··· Data extract ···

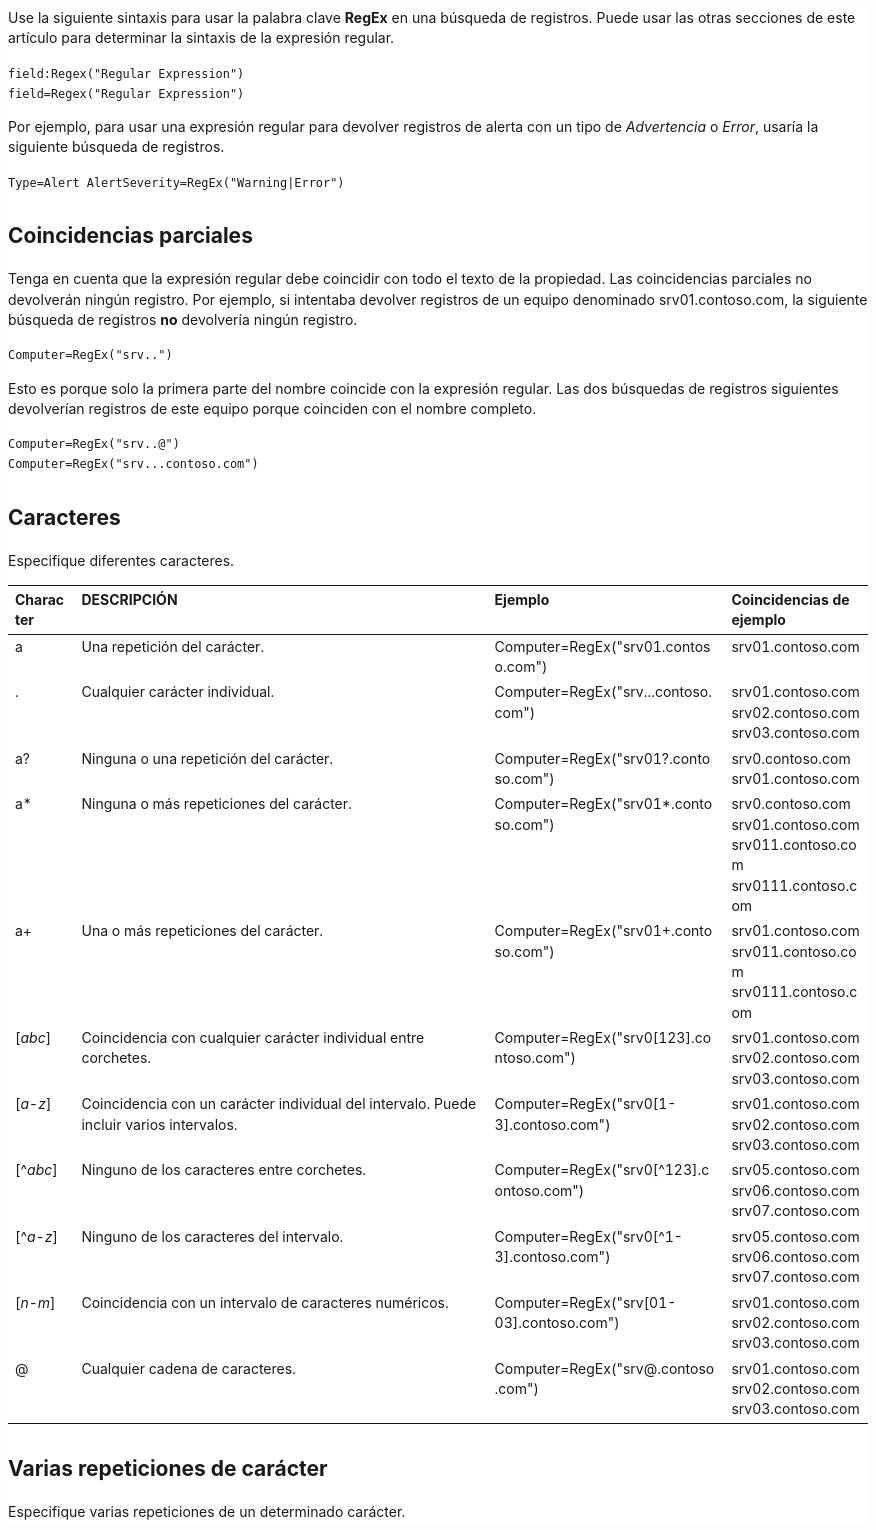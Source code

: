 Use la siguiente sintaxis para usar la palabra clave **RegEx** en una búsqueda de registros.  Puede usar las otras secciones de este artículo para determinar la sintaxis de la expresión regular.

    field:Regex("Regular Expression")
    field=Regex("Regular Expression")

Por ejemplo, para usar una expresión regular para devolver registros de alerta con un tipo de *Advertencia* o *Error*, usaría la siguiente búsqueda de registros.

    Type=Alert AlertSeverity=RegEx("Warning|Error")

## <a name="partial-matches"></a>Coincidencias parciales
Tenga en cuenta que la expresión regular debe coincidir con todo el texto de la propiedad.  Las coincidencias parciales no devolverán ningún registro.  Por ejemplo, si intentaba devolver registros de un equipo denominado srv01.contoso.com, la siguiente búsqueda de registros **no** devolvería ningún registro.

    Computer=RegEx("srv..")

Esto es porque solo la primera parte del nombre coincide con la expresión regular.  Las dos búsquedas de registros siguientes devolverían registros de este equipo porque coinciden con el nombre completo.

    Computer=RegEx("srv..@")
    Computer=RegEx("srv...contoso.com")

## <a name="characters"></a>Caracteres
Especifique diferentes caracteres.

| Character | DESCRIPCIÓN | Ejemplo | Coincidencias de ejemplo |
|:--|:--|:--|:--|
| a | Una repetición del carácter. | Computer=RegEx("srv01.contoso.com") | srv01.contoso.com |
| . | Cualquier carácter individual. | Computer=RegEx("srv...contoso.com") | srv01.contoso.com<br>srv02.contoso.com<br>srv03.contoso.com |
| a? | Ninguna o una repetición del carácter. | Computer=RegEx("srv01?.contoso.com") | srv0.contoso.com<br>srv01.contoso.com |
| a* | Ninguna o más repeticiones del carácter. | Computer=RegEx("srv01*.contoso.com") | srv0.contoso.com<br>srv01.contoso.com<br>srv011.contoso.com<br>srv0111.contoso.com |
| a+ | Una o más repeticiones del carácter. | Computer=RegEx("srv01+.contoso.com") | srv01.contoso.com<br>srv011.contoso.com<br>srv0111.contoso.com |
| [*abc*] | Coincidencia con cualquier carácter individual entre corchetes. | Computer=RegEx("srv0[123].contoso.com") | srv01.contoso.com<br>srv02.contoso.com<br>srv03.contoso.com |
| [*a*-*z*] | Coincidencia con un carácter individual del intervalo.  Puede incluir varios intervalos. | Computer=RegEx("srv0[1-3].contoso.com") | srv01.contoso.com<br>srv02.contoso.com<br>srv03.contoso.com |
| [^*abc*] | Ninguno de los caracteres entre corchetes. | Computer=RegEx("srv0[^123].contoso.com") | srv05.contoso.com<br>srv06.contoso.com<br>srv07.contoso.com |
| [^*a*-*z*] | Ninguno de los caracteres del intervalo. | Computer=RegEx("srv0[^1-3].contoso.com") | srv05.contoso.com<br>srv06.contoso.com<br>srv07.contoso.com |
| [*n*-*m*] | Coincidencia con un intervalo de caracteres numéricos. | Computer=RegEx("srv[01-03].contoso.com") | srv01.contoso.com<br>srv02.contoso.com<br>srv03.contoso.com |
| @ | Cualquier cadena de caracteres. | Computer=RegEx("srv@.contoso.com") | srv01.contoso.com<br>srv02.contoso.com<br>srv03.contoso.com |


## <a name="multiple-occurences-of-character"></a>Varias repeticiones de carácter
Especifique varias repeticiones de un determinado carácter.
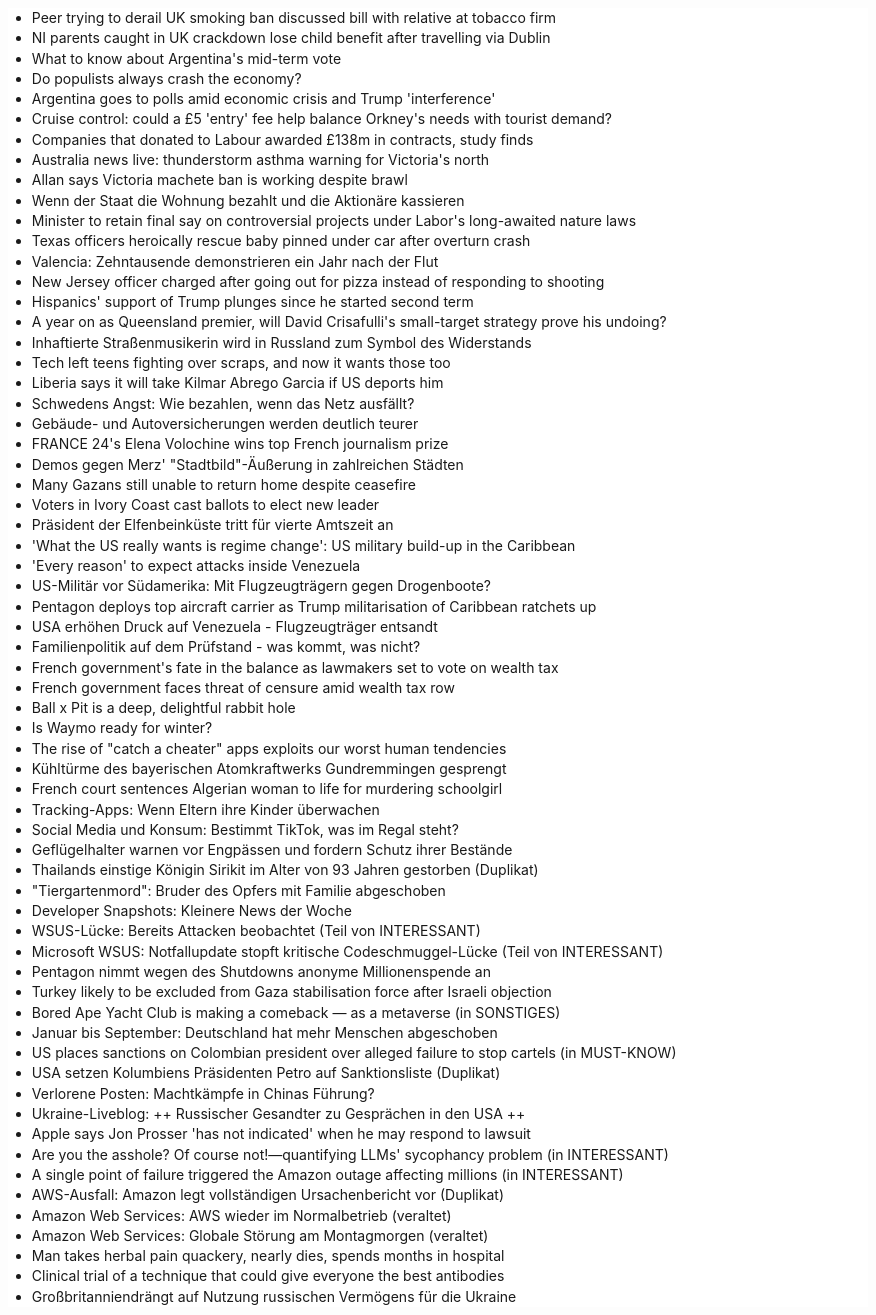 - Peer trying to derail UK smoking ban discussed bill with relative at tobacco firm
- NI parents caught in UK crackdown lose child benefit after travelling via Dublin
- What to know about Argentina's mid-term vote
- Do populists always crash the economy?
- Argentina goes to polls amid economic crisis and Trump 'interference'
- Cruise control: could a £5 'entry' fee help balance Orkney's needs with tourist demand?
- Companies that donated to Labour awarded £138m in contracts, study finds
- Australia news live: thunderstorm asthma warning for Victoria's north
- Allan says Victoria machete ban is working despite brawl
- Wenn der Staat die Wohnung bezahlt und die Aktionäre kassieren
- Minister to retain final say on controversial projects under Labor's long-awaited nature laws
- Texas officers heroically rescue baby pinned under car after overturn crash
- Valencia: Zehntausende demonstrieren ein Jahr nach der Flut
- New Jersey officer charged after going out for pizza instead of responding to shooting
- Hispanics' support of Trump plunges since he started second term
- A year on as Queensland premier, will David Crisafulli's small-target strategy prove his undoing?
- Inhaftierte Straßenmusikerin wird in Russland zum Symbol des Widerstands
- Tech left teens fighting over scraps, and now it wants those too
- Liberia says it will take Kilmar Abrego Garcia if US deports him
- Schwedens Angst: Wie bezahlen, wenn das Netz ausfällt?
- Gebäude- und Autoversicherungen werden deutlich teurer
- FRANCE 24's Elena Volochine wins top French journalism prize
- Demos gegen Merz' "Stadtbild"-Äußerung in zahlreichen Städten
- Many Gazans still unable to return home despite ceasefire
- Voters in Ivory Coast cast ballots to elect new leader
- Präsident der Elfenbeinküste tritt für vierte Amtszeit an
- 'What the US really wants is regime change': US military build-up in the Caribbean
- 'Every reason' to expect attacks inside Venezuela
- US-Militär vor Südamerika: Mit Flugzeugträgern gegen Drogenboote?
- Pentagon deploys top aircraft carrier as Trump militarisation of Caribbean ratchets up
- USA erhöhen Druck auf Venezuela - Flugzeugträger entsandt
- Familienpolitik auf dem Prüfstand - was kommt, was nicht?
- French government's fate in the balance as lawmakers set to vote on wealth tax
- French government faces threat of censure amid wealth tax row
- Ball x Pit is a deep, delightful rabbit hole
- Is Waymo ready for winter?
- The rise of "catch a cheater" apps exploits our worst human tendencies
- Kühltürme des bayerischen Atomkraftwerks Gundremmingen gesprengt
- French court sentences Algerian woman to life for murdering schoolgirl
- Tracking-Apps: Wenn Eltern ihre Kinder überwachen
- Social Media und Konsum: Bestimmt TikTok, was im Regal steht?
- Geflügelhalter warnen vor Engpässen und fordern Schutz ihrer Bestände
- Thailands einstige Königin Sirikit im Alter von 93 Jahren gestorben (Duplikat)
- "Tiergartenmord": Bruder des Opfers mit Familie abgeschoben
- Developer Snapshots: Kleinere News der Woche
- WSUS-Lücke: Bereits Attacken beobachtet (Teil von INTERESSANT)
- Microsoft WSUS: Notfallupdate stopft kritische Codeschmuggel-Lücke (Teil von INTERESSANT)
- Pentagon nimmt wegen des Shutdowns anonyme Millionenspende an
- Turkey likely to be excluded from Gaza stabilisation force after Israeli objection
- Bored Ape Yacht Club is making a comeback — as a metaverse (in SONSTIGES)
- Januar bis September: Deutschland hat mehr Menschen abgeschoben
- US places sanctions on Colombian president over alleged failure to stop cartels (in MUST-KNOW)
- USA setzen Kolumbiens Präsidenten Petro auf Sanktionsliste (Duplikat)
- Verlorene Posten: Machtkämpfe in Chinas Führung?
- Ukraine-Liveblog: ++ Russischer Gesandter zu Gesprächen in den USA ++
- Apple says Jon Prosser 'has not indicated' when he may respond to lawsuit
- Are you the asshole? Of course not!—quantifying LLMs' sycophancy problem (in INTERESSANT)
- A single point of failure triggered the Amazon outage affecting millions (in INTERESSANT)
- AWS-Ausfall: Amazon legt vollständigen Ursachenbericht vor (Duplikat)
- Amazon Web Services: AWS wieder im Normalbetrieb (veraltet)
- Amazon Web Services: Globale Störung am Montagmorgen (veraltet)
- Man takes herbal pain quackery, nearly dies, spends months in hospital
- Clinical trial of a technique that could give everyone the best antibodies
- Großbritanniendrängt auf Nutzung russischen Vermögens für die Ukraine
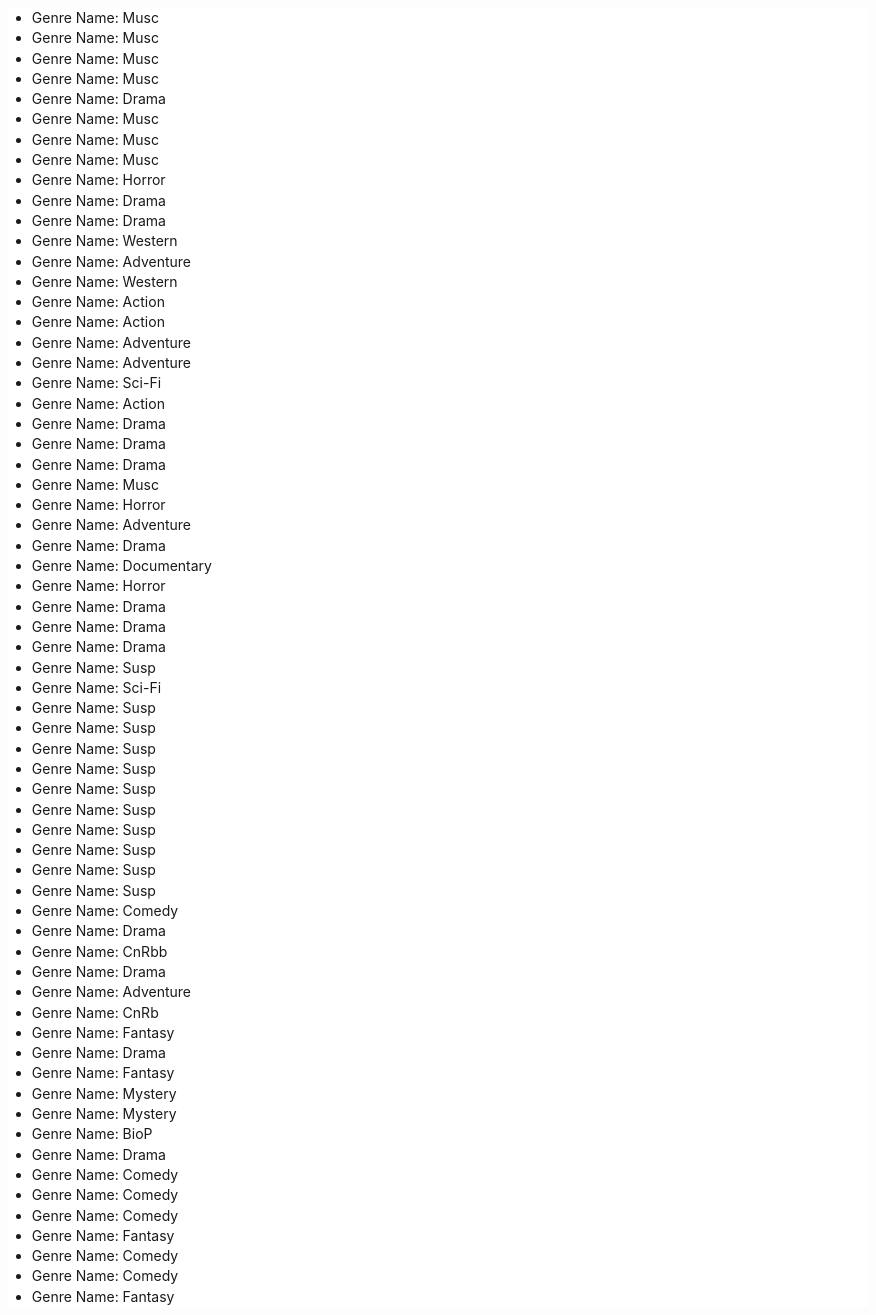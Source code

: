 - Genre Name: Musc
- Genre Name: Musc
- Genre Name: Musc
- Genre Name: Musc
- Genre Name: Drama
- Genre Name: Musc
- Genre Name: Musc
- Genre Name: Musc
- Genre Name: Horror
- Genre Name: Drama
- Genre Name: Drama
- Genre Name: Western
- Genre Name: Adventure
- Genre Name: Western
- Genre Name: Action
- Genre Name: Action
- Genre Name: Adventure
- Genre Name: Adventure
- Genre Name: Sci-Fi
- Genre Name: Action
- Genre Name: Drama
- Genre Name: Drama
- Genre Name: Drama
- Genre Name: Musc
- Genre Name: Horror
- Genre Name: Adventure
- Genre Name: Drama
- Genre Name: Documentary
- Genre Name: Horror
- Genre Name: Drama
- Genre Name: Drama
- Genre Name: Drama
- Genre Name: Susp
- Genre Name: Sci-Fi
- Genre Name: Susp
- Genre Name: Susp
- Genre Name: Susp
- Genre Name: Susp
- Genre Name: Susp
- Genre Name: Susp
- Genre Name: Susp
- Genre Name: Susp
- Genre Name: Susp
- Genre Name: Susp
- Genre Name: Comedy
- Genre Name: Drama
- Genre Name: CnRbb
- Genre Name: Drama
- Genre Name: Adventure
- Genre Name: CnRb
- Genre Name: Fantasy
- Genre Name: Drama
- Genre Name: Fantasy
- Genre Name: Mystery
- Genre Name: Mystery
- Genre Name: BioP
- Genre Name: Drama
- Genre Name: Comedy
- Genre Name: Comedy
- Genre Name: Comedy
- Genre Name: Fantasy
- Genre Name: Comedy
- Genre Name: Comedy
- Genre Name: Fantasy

···

Could you copy every line from the records that has "Lücke" in it?

- WSUS-Lücke: Bereits Attacken beobachtet (Teil von INTERESSANT)
- Microsoft WSUS: Notfallupdate stopft kritische Codeschmuggel-Lücke (Teil von INTERESSANT)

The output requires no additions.